──────── Data to use

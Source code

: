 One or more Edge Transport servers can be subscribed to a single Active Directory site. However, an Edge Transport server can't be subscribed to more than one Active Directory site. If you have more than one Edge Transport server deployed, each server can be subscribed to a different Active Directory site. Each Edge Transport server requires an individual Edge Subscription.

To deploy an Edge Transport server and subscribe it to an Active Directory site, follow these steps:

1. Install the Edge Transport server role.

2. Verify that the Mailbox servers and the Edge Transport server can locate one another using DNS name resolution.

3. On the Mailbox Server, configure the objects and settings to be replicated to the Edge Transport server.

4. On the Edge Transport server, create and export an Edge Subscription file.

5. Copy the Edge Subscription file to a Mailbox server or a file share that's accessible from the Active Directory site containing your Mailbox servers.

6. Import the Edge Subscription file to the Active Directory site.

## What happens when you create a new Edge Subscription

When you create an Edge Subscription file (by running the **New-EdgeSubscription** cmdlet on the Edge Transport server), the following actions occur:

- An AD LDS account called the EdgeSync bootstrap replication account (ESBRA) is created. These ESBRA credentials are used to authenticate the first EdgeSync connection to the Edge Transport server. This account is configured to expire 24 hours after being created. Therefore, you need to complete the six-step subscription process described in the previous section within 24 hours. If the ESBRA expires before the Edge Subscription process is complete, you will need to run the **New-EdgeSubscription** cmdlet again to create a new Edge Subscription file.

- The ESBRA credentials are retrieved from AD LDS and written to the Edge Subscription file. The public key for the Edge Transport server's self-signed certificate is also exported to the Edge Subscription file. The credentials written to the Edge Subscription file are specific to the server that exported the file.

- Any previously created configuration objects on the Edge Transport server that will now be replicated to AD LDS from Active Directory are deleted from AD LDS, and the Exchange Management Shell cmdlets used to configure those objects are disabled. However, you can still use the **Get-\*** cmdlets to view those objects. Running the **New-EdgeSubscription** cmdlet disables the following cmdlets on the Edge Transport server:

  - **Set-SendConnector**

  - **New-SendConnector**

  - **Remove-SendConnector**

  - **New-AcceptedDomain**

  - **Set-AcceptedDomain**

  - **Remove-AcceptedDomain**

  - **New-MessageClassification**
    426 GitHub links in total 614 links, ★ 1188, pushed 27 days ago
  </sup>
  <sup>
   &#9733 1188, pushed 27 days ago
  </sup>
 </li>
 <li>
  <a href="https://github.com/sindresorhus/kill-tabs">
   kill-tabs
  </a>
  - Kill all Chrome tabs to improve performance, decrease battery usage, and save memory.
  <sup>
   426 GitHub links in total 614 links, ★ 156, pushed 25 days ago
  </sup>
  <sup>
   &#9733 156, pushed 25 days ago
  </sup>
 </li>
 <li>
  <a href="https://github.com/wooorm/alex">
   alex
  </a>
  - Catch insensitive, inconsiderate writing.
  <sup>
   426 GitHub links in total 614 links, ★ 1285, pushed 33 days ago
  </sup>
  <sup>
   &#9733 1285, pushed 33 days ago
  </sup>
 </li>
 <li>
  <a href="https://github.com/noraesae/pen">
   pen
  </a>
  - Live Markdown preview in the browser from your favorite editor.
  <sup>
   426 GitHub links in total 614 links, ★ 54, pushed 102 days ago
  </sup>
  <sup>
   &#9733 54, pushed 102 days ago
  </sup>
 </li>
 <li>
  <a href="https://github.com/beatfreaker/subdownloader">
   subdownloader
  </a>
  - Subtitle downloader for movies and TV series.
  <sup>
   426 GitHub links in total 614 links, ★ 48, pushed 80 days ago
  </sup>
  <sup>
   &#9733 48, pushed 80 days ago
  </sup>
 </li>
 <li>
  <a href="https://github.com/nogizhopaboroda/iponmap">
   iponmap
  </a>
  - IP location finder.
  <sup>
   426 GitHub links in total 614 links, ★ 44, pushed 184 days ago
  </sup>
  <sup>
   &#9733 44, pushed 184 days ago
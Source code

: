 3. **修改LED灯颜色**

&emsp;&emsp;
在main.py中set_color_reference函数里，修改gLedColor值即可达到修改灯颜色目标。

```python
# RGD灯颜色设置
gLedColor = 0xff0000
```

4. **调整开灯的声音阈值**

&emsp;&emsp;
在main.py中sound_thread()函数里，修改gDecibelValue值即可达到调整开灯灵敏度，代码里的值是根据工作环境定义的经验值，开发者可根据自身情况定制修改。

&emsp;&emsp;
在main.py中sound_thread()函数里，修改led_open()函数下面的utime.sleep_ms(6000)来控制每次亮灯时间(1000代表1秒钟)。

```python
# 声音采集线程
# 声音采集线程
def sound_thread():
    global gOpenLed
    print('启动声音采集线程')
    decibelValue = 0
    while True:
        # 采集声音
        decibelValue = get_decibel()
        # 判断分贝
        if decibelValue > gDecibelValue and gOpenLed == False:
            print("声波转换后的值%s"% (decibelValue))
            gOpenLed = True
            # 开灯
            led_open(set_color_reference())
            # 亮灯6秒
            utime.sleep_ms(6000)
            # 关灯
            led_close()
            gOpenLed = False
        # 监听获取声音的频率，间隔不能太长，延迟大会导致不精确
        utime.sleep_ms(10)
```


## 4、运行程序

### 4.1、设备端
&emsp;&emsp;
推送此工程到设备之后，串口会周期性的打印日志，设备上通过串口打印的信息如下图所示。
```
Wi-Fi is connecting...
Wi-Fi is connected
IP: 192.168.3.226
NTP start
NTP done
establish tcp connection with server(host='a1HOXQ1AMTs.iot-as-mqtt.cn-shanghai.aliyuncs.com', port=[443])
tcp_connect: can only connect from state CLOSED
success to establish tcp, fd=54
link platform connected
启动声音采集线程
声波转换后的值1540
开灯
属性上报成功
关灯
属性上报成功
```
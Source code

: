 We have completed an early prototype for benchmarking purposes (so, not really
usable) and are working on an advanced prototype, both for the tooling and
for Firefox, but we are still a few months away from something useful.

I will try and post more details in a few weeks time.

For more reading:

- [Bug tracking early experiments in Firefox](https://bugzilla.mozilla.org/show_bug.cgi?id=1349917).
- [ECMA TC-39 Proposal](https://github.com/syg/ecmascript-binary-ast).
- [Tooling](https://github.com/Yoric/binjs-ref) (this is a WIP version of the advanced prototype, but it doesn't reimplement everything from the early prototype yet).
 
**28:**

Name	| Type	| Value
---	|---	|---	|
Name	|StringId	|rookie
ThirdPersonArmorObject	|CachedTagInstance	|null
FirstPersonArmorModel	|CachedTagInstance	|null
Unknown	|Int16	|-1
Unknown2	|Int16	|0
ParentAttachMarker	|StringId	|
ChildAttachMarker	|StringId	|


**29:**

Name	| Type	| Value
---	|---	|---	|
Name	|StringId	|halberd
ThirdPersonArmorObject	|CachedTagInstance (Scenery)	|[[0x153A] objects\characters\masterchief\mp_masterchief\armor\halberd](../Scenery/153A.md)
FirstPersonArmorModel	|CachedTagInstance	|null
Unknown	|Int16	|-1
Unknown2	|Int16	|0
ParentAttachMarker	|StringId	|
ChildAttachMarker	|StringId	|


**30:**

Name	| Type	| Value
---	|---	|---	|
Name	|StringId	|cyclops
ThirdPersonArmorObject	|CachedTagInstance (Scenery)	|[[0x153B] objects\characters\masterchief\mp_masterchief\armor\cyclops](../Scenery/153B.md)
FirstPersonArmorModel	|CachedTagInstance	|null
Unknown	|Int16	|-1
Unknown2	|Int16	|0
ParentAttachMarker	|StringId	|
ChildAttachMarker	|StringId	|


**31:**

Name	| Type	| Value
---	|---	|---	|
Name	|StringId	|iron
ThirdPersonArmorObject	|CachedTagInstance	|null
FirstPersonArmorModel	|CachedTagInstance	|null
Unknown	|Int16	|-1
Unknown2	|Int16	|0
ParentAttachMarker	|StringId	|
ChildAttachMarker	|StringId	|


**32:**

────────────────

Where does the string "connected" appear in the records? Copy every line that holds it.

Wi-Fi is connected
link platform connected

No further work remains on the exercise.